The 1917 revolution brought Marxist attitudes that rural life was backward and resulted in inequality. Such ideals required the distinction between rural and urban be abolished so as to raise the population to a common standard of living. All land was nationalized and socialized, and on 20 August 1918 all urban property was transferred by decree to the State or local authorities. Houses and apartments once belonging to the bourgeoisie were subdivided to provide accommodation for the proletariat, providing some initial relief to overcrowding.
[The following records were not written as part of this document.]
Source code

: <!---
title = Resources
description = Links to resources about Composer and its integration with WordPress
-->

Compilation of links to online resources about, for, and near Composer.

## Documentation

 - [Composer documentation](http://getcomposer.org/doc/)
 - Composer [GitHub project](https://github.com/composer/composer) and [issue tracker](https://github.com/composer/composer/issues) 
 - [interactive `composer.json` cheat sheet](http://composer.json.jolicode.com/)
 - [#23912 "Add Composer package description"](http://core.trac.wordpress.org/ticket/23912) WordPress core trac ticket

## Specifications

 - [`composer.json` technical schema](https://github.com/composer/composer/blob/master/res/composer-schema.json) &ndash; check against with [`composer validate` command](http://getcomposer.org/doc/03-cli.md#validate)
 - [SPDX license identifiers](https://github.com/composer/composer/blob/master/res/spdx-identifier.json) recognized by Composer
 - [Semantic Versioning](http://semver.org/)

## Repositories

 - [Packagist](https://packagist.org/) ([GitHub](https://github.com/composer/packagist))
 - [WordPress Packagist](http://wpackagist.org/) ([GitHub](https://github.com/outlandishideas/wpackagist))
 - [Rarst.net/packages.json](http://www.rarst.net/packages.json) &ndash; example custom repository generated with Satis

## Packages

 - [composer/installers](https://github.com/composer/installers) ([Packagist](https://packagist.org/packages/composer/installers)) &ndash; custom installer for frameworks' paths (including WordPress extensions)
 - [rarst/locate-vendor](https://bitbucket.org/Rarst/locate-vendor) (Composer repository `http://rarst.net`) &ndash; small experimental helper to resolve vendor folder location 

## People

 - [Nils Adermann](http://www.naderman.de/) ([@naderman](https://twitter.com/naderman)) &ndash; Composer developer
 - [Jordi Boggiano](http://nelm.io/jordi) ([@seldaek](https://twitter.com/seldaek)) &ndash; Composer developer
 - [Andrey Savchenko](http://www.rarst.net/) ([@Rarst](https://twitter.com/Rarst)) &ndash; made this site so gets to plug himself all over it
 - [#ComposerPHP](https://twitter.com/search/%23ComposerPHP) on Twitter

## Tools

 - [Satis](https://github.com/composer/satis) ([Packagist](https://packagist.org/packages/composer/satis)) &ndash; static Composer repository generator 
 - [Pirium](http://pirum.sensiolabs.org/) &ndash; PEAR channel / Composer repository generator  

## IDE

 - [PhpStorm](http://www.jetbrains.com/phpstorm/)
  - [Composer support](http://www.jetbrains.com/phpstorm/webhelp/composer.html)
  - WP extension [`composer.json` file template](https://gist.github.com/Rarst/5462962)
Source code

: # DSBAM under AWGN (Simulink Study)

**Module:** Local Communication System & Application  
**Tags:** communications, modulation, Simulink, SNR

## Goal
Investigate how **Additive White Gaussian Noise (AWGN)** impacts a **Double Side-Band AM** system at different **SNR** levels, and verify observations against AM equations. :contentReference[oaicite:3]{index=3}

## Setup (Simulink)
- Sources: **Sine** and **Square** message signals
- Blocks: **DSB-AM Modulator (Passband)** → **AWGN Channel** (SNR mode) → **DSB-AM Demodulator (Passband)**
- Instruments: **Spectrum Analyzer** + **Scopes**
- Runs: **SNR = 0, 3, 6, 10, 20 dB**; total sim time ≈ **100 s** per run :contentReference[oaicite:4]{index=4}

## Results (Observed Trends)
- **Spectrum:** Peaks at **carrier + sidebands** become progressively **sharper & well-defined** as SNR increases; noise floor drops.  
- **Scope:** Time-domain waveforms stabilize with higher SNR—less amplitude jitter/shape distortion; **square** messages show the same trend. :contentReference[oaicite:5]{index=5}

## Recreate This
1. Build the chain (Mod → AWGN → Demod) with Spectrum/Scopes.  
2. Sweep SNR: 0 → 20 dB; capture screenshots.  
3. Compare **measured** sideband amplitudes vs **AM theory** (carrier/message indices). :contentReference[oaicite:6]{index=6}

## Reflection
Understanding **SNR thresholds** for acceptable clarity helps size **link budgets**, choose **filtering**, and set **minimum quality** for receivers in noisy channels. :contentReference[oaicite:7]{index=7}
The collapse of the old spatial order required that new planning approaches to the city be created. Whilst the economic and labour demands of World War I and the ongoing Civil War meant that the implementation of physical urban outcomes were prevented, a debate as to the desired form the socialist city was initiated. The debate continued throughout the 1920s, with two broad opposing schools of thought emerging: the urbanists, and the disurbanists.

== Urbanist school ==

The urbanist school was led by Leonid Sabsovich, and included significant architects of the time including the brothers Viktor, Leonid and Alexander Vesnin, and the brothers Panteleymon and Ilya Golosov. They opposed the expansion of existing cities and instead advocated for a partial decentralisation to a system of self-contained, compact centres located around industry, of a fixed population of approximately 50,000 people.

These new cities would embody strict land-use zoning, development of both housing and industry, walkable journeys to work, green spaces and leisure facilities, and a non-commercial centre. Both Bater and French acknowledge the influence of the Garden city movement on the concept, though the degree is debated.

Such a city would break down distinctions between the agriculturalist and proletarian, and dissolve the nuclear family to create a completely communal way of life. Key to the concept was the creation of communal houses, each accommodating two to three thousand people in separate sleeping units – ‘cells’ of 5 to 6 square metres each. All other activities, including kitchens, eating halls, crèches and kindergartens, would be accommodated in communal facilities attached to or nearby the communal house. An extreme example was Ivan Kuznin’s proposal in which the day for each age group would be ordered with precisely regulated timing for each action, such as waking up, washing, dressing, walking to dining hall.

Design competitions for communal houses include Kharkiv in 1924-5, Moscow in 1925-6 and Leningrad in 1930.

== Disurbanist school ==

The disurbanist school was led by the theorists M. Okhitovich and M. Ginsburg. In contrast to the urbanists, the disurbanists saw the achievement of the Marxist goal of the dissolution of the difference between town and country as the total abolition of the traditional concept of the town. They proposed that settlement be dispersed across the whole of the Soviet Union in the form of continuous ribbon developments. Individual dwellings would be distributed along roads in natural and rural surroundings, but within easy reach of communal dining and recreation amenities. Employment centres would be located at road junctions, with bus services transporting workers from their houses. Whilst individual living space would be private, the disurbanists proposed a communal lifestyle similar to that proposed by the urbanists.

Proposals put forward by the disurbanists included Okhitovich’s 1930 plan for Magnitogorsk which consisted of eight 25km long ribbons converging on a metallurgical plant. Ginsberg imagined that Moscow’s population be emptied and resettled in long linear zones of communal houses through forests, serviced by bus stations and zones of recreation and service amenities at regular intervals.

Soviet disurbanism later inspired Chinese efforts in developing satellite towns around major industrial centers.

== Abandonment ==

While many proposals were put forward by both the urbanists and disurbanists schools of thought, very few were actually implemented. French argues that the theoreticians failed to understand the social working of groups. The majority of the working class rejected the idea of the collective dwelling and Stalin being a political realist saw the proposals as too utopian - dangerous experiments that could be economically crippling. The planning ideas of the urbanists and disurbanists were subsequently abandoned with the State reverting to classicism.